++++ Input material ++++

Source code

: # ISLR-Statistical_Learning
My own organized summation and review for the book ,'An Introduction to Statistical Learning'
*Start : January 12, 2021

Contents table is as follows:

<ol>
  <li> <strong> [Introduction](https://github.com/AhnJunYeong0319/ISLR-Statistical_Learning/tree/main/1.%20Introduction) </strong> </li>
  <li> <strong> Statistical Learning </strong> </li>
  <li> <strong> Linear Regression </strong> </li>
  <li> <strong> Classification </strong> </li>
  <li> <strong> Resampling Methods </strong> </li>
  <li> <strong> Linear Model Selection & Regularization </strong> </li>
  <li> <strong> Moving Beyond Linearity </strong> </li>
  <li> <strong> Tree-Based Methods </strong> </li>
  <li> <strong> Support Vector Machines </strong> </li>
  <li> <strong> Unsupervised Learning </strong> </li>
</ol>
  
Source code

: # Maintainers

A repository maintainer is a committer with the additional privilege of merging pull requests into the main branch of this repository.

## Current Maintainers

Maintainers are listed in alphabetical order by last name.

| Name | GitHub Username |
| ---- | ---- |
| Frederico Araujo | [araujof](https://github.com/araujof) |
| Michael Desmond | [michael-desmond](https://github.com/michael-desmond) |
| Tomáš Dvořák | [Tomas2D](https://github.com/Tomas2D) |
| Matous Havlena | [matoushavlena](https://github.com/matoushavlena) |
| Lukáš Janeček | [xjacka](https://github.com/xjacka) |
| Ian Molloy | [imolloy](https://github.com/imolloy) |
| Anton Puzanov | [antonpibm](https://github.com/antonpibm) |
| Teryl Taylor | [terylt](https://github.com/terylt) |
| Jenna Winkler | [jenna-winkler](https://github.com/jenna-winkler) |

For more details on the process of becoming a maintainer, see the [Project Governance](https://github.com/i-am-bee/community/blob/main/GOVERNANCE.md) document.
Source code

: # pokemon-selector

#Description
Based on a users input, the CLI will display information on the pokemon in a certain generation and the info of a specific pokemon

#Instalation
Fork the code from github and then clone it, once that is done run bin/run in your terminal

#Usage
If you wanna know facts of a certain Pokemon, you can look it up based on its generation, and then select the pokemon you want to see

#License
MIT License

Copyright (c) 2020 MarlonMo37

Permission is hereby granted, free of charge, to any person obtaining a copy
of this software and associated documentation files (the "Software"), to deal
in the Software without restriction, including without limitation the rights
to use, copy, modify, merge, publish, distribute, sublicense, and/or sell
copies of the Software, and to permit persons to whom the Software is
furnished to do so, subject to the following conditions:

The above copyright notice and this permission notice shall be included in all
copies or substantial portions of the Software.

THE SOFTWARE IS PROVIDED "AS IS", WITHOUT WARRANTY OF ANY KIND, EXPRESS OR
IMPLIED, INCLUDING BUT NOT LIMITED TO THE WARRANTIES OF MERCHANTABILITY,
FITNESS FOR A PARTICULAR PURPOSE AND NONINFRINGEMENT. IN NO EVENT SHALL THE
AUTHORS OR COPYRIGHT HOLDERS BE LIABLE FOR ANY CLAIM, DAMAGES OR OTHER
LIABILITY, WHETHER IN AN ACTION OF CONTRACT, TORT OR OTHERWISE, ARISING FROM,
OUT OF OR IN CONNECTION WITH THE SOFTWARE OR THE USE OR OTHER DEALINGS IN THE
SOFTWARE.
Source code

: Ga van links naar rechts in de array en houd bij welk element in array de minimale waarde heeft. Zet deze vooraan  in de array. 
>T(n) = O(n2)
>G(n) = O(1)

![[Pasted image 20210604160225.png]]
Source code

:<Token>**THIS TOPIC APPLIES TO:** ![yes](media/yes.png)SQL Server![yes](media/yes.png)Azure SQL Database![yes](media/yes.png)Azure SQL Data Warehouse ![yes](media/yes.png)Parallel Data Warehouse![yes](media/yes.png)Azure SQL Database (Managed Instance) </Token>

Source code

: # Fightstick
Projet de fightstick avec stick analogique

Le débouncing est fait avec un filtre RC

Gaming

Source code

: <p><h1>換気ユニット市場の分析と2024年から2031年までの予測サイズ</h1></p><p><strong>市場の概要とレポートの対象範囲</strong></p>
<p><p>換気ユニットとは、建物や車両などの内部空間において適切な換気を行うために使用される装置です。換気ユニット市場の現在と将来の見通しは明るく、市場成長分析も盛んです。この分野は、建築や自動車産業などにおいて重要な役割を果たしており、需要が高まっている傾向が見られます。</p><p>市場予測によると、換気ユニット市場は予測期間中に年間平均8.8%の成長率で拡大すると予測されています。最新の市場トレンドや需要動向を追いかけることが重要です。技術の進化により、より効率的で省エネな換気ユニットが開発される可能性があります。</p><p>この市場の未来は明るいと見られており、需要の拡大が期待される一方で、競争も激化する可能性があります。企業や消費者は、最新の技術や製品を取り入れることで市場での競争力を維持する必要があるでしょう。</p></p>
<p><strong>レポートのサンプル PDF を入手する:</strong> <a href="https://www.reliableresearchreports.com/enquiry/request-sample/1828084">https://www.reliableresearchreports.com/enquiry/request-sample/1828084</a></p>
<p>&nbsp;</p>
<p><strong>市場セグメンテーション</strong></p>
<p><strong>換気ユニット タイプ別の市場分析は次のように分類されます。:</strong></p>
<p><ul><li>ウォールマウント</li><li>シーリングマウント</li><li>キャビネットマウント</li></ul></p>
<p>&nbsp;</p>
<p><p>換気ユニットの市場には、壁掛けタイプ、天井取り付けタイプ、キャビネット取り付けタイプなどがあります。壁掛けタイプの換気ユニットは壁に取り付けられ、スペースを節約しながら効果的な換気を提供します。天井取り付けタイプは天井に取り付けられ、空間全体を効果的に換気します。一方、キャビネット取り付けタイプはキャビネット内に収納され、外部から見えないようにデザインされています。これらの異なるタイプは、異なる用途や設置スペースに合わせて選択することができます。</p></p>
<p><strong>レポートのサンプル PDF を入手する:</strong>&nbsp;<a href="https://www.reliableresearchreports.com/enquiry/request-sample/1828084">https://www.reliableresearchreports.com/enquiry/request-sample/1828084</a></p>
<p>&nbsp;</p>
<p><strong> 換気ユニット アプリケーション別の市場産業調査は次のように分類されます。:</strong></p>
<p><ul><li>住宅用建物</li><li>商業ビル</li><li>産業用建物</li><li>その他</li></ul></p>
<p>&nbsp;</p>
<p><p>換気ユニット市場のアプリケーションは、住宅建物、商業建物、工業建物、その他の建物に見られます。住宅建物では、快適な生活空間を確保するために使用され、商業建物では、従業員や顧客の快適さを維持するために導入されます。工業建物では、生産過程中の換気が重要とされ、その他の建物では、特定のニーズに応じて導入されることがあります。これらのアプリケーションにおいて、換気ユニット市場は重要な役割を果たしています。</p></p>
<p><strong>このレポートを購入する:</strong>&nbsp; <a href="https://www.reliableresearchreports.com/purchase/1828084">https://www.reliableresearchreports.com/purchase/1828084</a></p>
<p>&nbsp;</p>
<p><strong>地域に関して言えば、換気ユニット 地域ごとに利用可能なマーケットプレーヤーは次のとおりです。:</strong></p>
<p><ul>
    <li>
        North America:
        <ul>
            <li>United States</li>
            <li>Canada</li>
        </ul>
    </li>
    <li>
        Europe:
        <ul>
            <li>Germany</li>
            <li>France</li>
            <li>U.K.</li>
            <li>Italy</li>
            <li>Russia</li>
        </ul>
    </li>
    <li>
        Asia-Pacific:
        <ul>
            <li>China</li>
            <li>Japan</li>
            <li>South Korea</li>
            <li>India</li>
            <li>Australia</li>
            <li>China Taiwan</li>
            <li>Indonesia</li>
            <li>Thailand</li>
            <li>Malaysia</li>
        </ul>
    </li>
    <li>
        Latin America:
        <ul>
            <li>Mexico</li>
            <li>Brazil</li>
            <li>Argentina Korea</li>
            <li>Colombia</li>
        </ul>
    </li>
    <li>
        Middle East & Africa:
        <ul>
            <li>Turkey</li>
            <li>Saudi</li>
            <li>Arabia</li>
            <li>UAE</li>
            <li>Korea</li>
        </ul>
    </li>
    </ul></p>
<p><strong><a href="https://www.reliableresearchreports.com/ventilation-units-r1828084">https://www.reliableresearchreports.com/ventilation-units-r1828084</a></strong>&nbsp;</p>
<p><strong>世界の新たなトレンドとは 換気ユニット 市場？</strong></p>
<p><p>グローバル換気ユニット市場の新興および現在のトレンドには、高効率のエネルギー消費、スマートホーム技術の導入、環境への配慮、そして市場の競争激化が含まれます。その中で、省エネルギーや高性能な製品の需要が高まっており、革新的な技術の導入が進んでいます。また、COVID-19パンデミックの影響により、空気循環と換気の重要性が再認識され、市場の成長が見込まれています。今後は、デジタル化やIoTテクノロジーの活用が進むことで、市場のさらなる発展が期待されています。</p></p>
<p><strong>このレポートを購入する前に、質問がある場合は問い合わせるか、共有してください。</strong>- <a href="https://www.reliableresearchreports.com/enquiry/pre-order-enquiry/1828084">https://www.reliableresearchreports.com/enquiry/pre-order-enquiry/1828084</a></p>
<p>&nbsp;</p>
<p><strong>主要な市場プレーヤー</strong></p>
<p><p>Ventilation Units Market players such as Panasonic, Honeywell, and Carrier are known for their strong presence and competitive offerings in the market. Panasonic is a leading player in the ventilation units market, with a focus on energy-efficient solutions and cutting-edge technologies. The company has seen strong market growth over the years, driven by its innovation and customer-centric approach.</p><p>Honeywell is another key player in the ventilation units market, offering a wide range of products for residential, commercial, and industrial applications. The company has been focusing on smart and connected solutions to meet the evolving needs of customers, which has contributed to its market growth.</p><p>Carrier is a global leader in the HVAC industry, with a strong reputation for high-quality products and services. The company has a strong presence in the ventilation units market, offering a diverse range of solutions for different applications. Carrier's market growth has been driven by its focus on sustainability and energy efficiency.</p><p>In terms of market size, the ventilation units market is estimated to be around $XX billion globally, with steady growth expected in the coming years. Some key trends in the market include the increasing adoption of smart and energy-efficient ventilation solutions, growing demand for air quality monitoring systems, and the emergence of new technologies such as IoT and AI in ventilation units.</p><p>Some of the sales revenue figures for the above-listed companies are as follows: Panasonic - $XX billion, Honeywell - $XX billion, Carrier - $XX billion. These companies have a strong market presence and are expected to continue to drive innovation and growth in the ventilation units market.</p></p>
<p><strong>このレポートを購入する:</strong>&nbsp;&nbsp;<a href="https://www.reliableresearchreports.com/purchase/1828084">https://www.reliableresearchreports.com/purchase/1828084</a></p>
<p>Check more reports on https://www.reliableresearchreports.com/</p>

++++

Every line that contains "Introduction" should be copied out of the data.

• Written answer
My own organized summation and review for the book ,'An Introduction to Statistical Learning'
  <li> <strong> [Introduction](https://github.com/AhnJunYeong0319/ISLR-Statistical_Learning/tree/main/1.%20Introduction) </strong> </li>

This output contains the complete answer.